FISHERS LANDING — Rose Claudia watched Meat Loaf walk out on the docks in Fishers Landing, and the first thing he said was “Would you do anything for love?”
Mrs. Claudia and her family, owners of the Isle of Pines in Fishers Landing, raised a glass Friday night as they thought of the late rocker, who once visited their island to shoot an episode of “Ghost Hunters.”
Meat Loaf, born in Dallas as Marvin Lee Aday, died Thursday. He was 74.
“He was Meat Loaf but we knew him personally,” said Ms. Claudia’s daughter, Danielle. “We got to see what he was really like. He was very open about a lot of things. His passing was really sad.”
Meat Loaf performed in 2007 on the baseball diamond at the Alex T. Duffy Fairgrounds in Watertown, but he also visited the north country as a guest on a show he watched as a fan.
The Isle of Pines, a small island on the St. Lawrence River between Clayton and Alexandria Bay, is only a few hundred yards off the shore of Fishers Landing. It’s big enough to hold a main house and a boathouse just as grand with a turn-of-the-century ballroom on the second floor. The island is thought to be haunted, but that’s relative — the Claudia family will tell you the ghosts or spirits they’ve seen on the property are harmless.
Ms. Claudia’s grandfather, Nicholas R. Cobisello — a leader in building roads to the Thousand Islands Bridge, across Wellesley Island, along Route 12 and Interstate 81 — purchased the island in the early 1940s. The family spends their summers there now. They say they’ve heard footsteps and smelled cigar smoke even though they don’t partake. Danielle said she’s seen a little girl run across her bed, a woman in a white dress and a man in a vest. And of course, objects move around the house inexplicably. Their guests, too, have woken up to what appears to be a person standing next to their bed. Some guests don’t come back.
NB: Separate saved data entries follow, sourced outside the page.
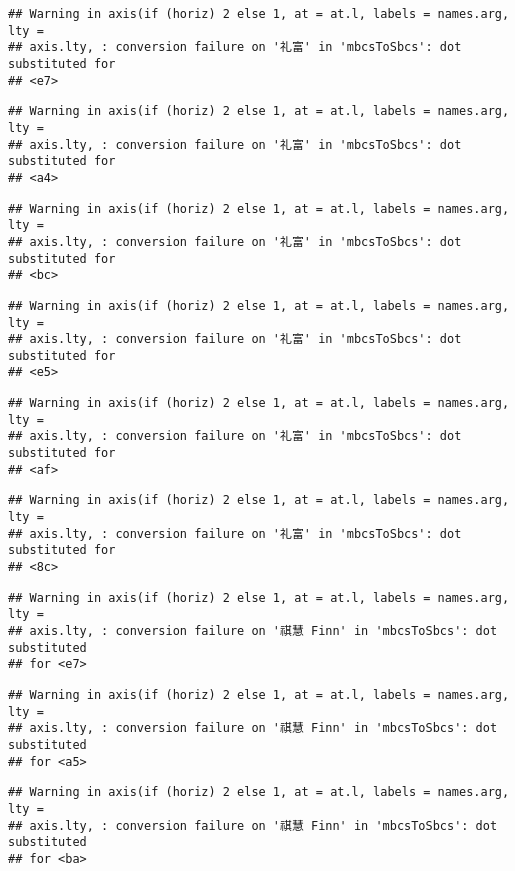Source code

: \documentclass[
]{article}
\begin{document}
\begin{verbatim}
## Warning in axis(if (horiz) 2 else 1, at = at.l, labels = names.arg, lty =
## axis.lty, : conversion failure on '礼富' in 'mbcsToSbcs': dot substituted for
## <e7>
\end{verbatim}

\begin{verbatim}
## Warning in axis(if (horiz) 2 else 1, at = at.l, labels = names.arg, lty =
## axis.lty, : conversion failure on '礼富' in 'mbcsToSbcs': dot substituted for
## <a4>
\end{verbatim}

\begin{verbatim}
## Warning in axis(if (horiz) 2 else 1, at = at.l, labels = names.arg, lty =
## axis.lty, : conversion failure on '礼富' in 'mbcsToSbcs': dot substituted for
## <bc>
\end{verbatim}

\begin{verbatim}
## Warning in axis(if (horiz) 2 else 1, at = at.l, labels = names.arg, lty =
## axis.lty, : conversion failure on '礼富' in 'mbcsToSbcs': dot substituted for
## <e5>
\end{verbatim}

\begin{verbatim}
## Warning in axis(if (horiz) 2 else 1, at = at.l, labels = names.arg, lty =
## axis.lty, : conversion failure on '礼富' in 'mbcsToSbcs': dot substituted for
## <af>
\end{verbatim}

\begin{verbatim}
## Warning in axis(if (horiz) 2 else 1, at = at.l, labels = names.arg, lty =
## axis.lty, : conversion failure on '礼富' in 'mbcsToSbcs': dot substituted for
## <8c>
\end{verbatim}

\begin{verbatim}
## Warning in axis(if (horiz) 2 else 1, at = at.l, labels = names.arg, lty =
## axis.lty, : conversion failure on '祺慧 Finn' in 'mbcsToSbcs': dot substituted
## for <e7>
\end{verbatim}

\begin{verbatim}
## Warning in axis(if (horiz) 2 else 1, at = at.l, labels = names.arg, lty =
## axis.lty, : conversion failure on '祺慧 Finn' in 'mbcsToSbcs': dot substituted
## for <a5>
\end{verbatim}

\begin{verbatim}
## Warning in axis(if (horiz) 2 else 1, at = at.l, labels = names.arg, lty =
## axis.lty, : conversion failure on '祺慧 Finn' in 'mbcsToSbcs': dot substituted
## for <ba>
\end{verbatim}
\end{document}
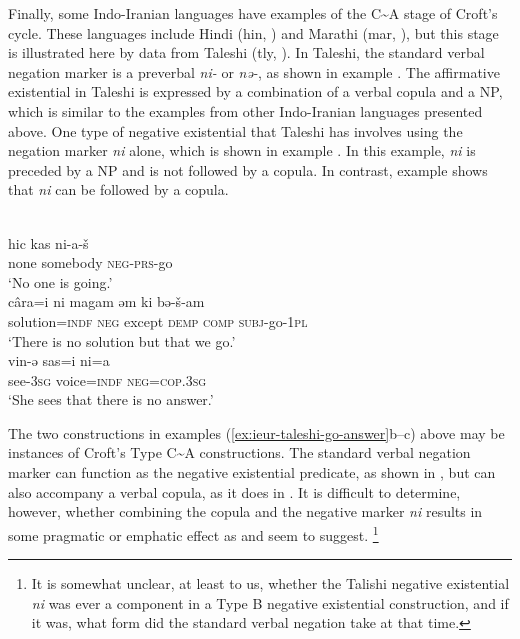 \documentclass[output=paper,colorlinks,citecolor=brown]{langscibook}
\begin{document}
Finally, some Indo-Iranian languages have examples of the
C{\textasciitilde}A stage of Croft's cycle. These languages include
Hindi (hin, \citealt{Bashir2006}) and Marathi (mar,
\citealt{Croft1991}), but this stage is illustrated here by data from
Taleshi (tly, \citealt{Paul2011}). In Taleshi, the standard
verbal negation marker is a preverbal \textit{ni-} or
\textit{nə-}, as shown in example . The affirmative
existential in Taleshi is expressed by a combination of a verbal copula and
a NP, which is similar to the examples from other Indo-Iranian languages
presented above. One type of negative existential that Taleshi has involves
using the negation marker \textit{ni} alone, which is shown in example
. In this example, \textit{ni} is preceded
by a NP and is not followed by a copula. In contrast, example
 shows that \textit{ni} can be followed
by a copula.
%
\begin{exe}\ex\label{ex:ieur-taleshi-go-answer}
\begin{xlist}
\ex\label{ex:ieur-taleshi-nobodygoes}
\\
    \gll hic kas ni-a-š \\
none somebody \textsc{neg}-\textsc{prs}-go \\
    \glt
`No one is going.'
\ex\label{ex:ieur-taleshi-nosolution}
\\
\gll câra=i ni magam əm ki bə-š-am\\
solution=\textsc{indf} \textsc{neg} except \textsc{demp} \textsc{comp}
\textsc{subj}-go-\textsc{1pl}\\
\glt `There is no solution but that we go.'
\ex\label{ex:ieur-taleshi-noanswer}
\\
\gll vin-ə sas=i ni=a\\
see-\textsc{3sg} voice=\textsc{indf}  \textsc{neg=cop.3sg}\\
\glt `She sees that there is no answer.'
    \end{xlist}\end{exe}

The two constructions in examples (\ref{ex:ieur-taleshi-go-answer}b--c)
above may be instances of Croft's Type C{\textasciitilde}A constructions.
The standard verbal negation marker can function as the negative
existential predicate, as shown in , but can
also accompany a verbal copula, as it does in
. It is difficult to determine, however,
whether combining the copula and the negative marker \textit{ni} results in
some pragmatic or emphatic effect as \citet{Croft1991} and
\citet{Veselinova2014} seem to suggest.%
%
\footnote{It is somewhat unclear, at least to us, whether the Talishi negative existential \textit{ni} was ever a component in a Type B negative existential construction, and if it was, what form did the standard verbal negation take at that time.}
\end{document}

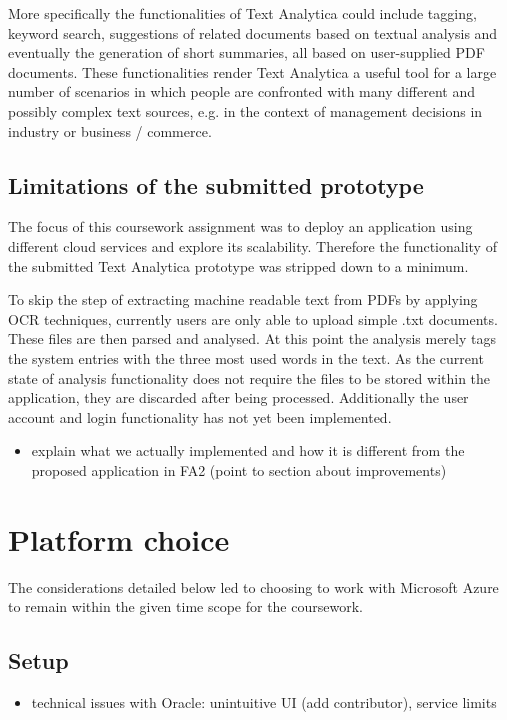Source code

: \documentclass[conference]{IEEEtran}
\begin{document}
More specifically the functionalities of Text Analytica could include tagging, keyword search, suggestions of related documents based on textual analysis and eventually the generation of short summaries, all based on user-supplied PDF documents. These functionalities render Text Analytica a useful tool for a large number of scenarios in which people are confronted with many different and possibly complex text sources, e.g. in the context of management decisions in industry or business / commerce.

\subsection{Limitations of the submitted prototype}
The focus of this coursework assignment was to deploy an application using different cloud services and explore its scalability. Therefore the functionality of the submitted Text Analytica prototype was stripped down to a minimum.

To skip the step of extracting machine readable text from PDFs by applying OCR techniques, currently users are only able to upload simple .txt documents. These files are then parsed and analysed. At this point the analysis merely tags the system entries with the three most used words in the text. As the current state of analysis functionality does not require the files to be stored within the application, they are discarded after being processed. Additionally the user account and login functionality has not yet been implemented.

\begin{itemize}
	\item explain what we actually implemented and how it is different from the proposed application in FA2 (point to section about improvements)
\end{itemize}

\section{Platform choice}
\label{sec:platform-choice}
The considerations detailed below led to choosing to work with Microsoft Azure to remain within the given time scope for the coursework.
\subsection{Setup}
\begin{itemize}
	\item technical issues with Oracle: unintuitive UI (add contributor), service limits
\end{itemize}
\end{document}
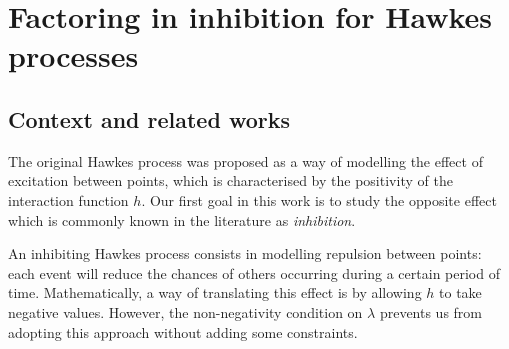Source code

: 


\section{Factoring in inhibition for Hawkes processes}\label{sec:chap0_inhibition}
    
    \subsection{Context and related works}
    The original Hawkes process was proposed as a way of modelling the effect of excitation between points, which is characterised by the positivity of the interaction function $h$.
    Our first goal in this work is to study the opposite effect which is commonly known in the literature as \emph{inhibition}.
    
    An inhibiting Hawkes process consists in modelling repulsion between points: each event will reduce the chances of others occurring during a certain period of time.
    Mathematically, a way of translating this effect is by allowing $h$ to take negative values. However, the non-negativity condition on $\lambda$ prevents us from adopting this approach without adding some constraints.

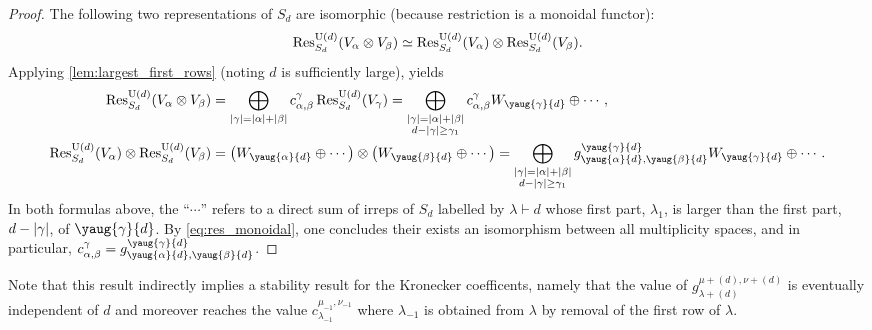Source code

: \documentclass[notitlepage, 10pt]{article}
\begin{document}
\begin{proof}
    The following two representations of $S_d$ are isomorphic (because restriction is a monoidal functor):
    \begin{equation}
        \Res^{\U(d)}_{S_d}(V_{\alpha}\ot V_{\beta}) \simeq \Res^{\U(d)}_{S_d}(V_{\alpha})\ot \Res^{\U(d)}_{S_d}(V_{\beta}).
        \label{eq:res_monoidal}
    \end{equation}
    Applying \cref{lem:largest_first_rows} (noting $d$ is sufficiently large), yields
    \begin{align}
        \Res^{\U(d)}_{S_d}(V_{\alpha}\ot V_{\beta}) &= \bigoplus_{\abs{\gamma} = \abs{\alpha}+\abs{\beta}} c^{\gamma}_{\alpha,\beta} \Res^{\U(d)}_{S_d}(V_{\gamma}) = \bigoplus_{\substack{\abs{\gamma} = \abs{\alpha}+\abs{\beta}\\d-\abs{\gamma}\geq \gamma_1}} c^{\gamma}_{\alpha,\beta} W_{\yaug{\gamma}{d}} \oplus \cdots, \\
        \Res^{\U(d)}_{S_d}(V_{\alpha})\ot \Res^{\U(d)}_{S_d}(V_{\beta}) &= \left( W_{\yaug{\alpha}{d}} \oplus \cdots \right)\ot \left( W_{\yaug{\beta}{d}} \oplus \cdots \right) = \bigoplus_{\substack{\abs{\gamma} = \abs{\alpha}+\abs{\beta}\\d-\abs{\gamma}\geq \gamma_1}}g^{\yaug{\gamma}{d}}_{\yaug{\alpha}{d}, \yaug{\beta}{d}} W_{\yaug{\gamma}{d}} \oplus \cdots.
    \end{align}
    In both formulas above, the ``$\cdots$'' refers to a direct sum of irreps of $S_d$ labelled by $\lambda \vdash d$ whose first part, $\lambda_1$, is larger than the first part, $d-\abs{\gamma}$, of $\yaug{\gamma}{d}$.
    By \cref{eq:res_monoidal}, one concludes their exists an isomorphism between all multiplicity spaces, and in particular, $c^{\gamma}_{\alpha, \beta} = g^{\yaug{\gamma}{d}}_{\yaug{\alpha}{d}, \yaug{\beta}{d}}$.
\end{proof}



\begin{rem}
    Note that this result indirectly implies a stability result for the Kronecker coefficents, namely that the value of $g_{\lambda + (d)}^{\mu + (d), \nu + (d)}$ is eventually independent of $d$ and moreover reaches the value $c_{\lambda_{-1}}^{\mu_{-1}, \nu_{-1}}$ where $\lambda_{-1}$ is obtained from $\lambda$ by removal of the first row of $\lambda$.
\end{rem}
\end{document}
Back in 2008, the A&E hit show “Ghost Hunters,” which initially ran for 11 seasons and was later revived, held the Great American Ghost Hunt to find the most haunted house in the country. The competition led the show to the winner’s property to film a ghost-hunting episode.
Danielle figured she would submit the Isle of Pines for fun. She didn’t think anything of it until she got the phone call. Their island was among the top three finalists. The show’s crew filmed on the island for a week straight. The crew followed the Claudias around the island and interviewed them, basically profiling the family and isle before America voted on the final three haunted places.
Danielle traveled to Colorado and then Delaware, meeting the show’s hosts and filming the episodes that decided the finalists. The shows aired, America voted, and the Isle of Pines won.
A year later, the show reached out to the Claudias and said a ghost hunt would be filmed on the island.
“They said ‘We’re coming out and we just want to let you know a celebrity guest is coming to do the ghost hunt, but we can’t tell you who it is,’” Danielle said.
The Claudia family waited, on edge, for the crew to make it to the north country, wondering which celebrity would be joining them.
The day finally came and the crew made it to the docks in Fishers Landing.
“That’s when they said ‘Do you want to meet the celebrity?’” Ms. Claudia said. “And that’s when Meat Loaf walked out on the dock.”
Ms. Claudia and Danielle said Meat Loaf was down to earth, gracious and appreciative that they allowed him on their island.
“I said ‘What would you like me to call you? And he said ‘Call me Meat,’” Ms. Claudia said. “We asked why he went by Meat Loaf, and he said that his mother came up with the nickname because when he was born he was so pink, like meat.”
On the island, they all went to the ballroom in the boathouse, and Meat Loaf saw the piano. He immediately started serenading the Claudias.
“We have this beautiful, turn-of-the-century Steinway sitting there that you could never move because it’s so heavy, and here’s Meat Loaf sitting at this piano playing in the ballroom,” Ms. Claudia said. “It was just fantastic.”
Meat Loaf spent more than 24 hours filming the episode with the crew and hosts. A water bottle moved inexplicably, and a ghostly woman sat next to Meat Loaf on the third floor of the main house. But what Ms. Claudia and Danielle seem to remember the most, all these years later, is how much they enjoyed being around Meat Loaf.
“We sat at our kitchen with him and his wife and we had a meal together and we talked,” Danielle said. “It was like having a friend over. He was just the kindest person ever.”
Season 5, Episode 15, titled “A Bat Out of Hell” with Meat Loaf and the Thousand Islands can be streamed on Discovery Plus.
“He wasn’t just a pop star from afar,” Ms. Claudia said. “He was very gracious. It was like we were doing him a favor. It was very surreal.”